(Note: This editorial was originally classified under Web Journal Technology Talk, before I started commenting about license plates on a semi-regular basis.)
For years, automobile license plates have served two essential purposes: To identify vehicles, and to indicate whether or not the registration was current.
More recently, many jurisdictions have seized upon the use of license plates for another purpose: As a rolling billboard for a state.
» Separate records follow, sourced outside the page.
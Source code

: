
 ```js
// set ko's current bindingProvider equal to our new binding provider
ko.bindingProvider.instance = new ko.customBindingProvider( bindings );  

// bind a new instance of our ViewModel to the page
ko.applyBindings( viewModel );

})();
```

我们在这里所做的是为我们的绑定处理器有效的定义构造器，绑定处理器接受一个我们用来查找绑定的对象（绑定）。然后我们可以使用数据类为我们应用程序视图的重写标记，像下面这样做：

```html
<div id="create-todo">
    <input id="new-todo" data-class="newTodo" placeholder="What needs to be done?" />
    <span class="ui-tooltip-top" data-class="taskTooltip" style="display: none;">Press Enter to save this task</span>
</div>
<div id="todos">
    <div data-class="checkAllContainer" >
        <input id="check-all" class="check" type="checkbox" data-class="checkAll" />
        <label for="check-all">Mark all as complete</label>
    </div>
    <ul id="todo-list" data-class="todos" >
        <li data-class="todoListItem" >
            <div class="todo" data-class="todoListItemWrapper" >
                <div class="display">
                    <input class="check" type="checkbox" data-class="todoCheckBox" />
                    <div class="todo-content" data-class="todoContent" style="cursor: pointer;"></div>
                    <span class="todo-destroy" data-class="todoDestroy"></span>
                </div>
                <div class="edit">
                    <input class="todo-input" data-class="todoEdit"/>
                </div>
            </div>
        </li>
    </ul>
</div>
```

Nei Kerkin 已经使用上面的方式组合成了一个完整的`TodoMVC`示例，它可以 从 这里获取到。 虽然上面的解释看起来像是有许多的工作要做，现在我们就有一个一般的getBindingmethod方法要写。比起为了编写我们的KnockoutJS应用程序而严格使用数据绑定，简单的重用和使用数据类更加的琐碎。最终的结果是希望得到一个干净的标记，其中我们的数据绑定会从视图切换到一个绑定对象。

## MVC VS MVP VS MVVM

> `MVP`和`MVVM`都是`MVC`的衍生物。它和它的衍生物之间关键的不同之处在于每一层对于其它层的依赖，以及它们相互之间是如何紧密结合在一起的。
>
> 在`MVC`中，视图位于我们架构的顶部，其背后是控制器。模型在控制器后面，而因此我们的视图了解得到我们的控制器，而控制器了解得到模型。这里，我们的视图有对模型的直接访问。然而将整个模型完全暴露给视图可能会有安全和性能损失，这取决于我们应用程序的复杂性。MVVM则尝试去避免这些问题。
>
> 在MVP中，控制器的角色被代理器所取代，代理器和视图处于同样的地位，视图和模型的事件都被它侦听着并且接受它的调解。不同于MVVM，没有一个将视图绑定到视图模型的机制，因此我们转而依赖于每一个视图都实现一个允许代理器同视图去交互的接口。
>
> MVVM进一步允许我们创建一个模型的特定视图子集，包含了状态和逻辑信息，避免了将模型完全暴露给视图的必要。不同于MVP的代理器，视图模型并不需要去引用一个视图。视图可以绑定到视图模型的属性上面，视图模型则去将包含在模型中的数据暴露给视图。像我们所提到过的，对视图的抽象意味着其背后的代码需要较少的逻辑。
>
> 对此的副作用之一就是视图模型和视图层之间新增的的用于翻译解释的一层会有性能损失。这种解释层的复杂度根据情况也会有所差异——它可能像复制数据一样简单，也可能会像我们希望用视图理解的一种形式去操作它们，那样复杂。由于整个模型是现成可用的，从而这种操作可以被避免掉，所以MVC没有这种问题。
Certainly, this isn't an entirely new phenomenon--self-promoting slogans and graphics have persisted in some form or another for decades--but lately states have plugged their products and services in much more blatant manners.
In 1999, the state of Pennsylvania introduced license plates carrying the novel slogan "WWW.STATE.PA.US." Then-governor Tom Ridge (uh...) commented that the new plate design was intended to indicate that Pennsylvania was "high tech, high energy and ready for the new millennium." Make of that what you will (I personally consider it a generic statement in the wake of the technology bubble of the time), but one thing it did do was start a trend.
Pennsylvania may have been the first state to put a web address on a license plate, but unfortunately it wasn't the last. In the years since, Florida, Georgia, Indiana, Maryland, Nebraska, West Virginia, and probably others I'm forgetting about have all obligingly followed suit. What they all have in common is that the URLs in question add little to the respective plate designs, and often look either invasive or tacked on to the design as an afterthought. As far as invasiveness goes, Florida's is undoubtedly the worst in this regard: Not only does it promote a seemingly commercial website (.com), but from the looks of the license plate, the state name itself is "MyFlorida.com!"
Aside from aesthetic considerations, why are website URLs on license plates a bad idea? First of all, it's a matter of appropriateness: If in past decades it wasn't considered proper for states to promote their services by silk-screening toll-free numbers or mailing addresses onto the plates, why are website URLs for the same purposes acceptable now? Furthermore, some of the URLs in use on license plates promote commercial websites or websites masquerading as commercial entities, as Florida's official state government website at MyFlorida.com would attest. (I'll save a rant about inappropriate domain names for another day.) Some states at least make (or originally made) a point of using their proper addresses along the lines of "http://www.state.ne.us/," but even so that practice was always the exception to the rule.
Website addresses form a far less creative or memorable way to express the features of a state than a conventional slogan. I will always associate Pennsylvania as being the Keystone State and not the home of "WWW.STATE.PA.US," while the Peach State paints a much more picturesque image of Georgia than the impersonal "www.GEORGIA.gov."
Additionally, what about the issue of technological obsolescence? License plates are often (and should be) used for many years or decades on end. The Internet and online communications in general have changed a great deal in the last twenty years (remember the ARPANET?), and I have little reason to doubt that they will change a great deal more in years to come. Having website URLs on license plates will have the effect of producing relics of technology gone visible on cars for years after they ceased to be relevant. In some cases, the license plates have already outlived the websites they promote: The official website of Nebraska is now located at www.nebraska.gov, for example, and West Virginia's tourism address currently redirects to www.wvtourism.com.
In late 2005 West Virginia began to omit the website URL (right) that had defaced its license plates for the previous five years, and I can only hope that it stays off. Websites and website URLs serve a variety of purposes and deserve to be mentioned and promoted in a variety of ways, but printing on automobile license plates for everyone trailing behind on the highway to see is definitely not one of them.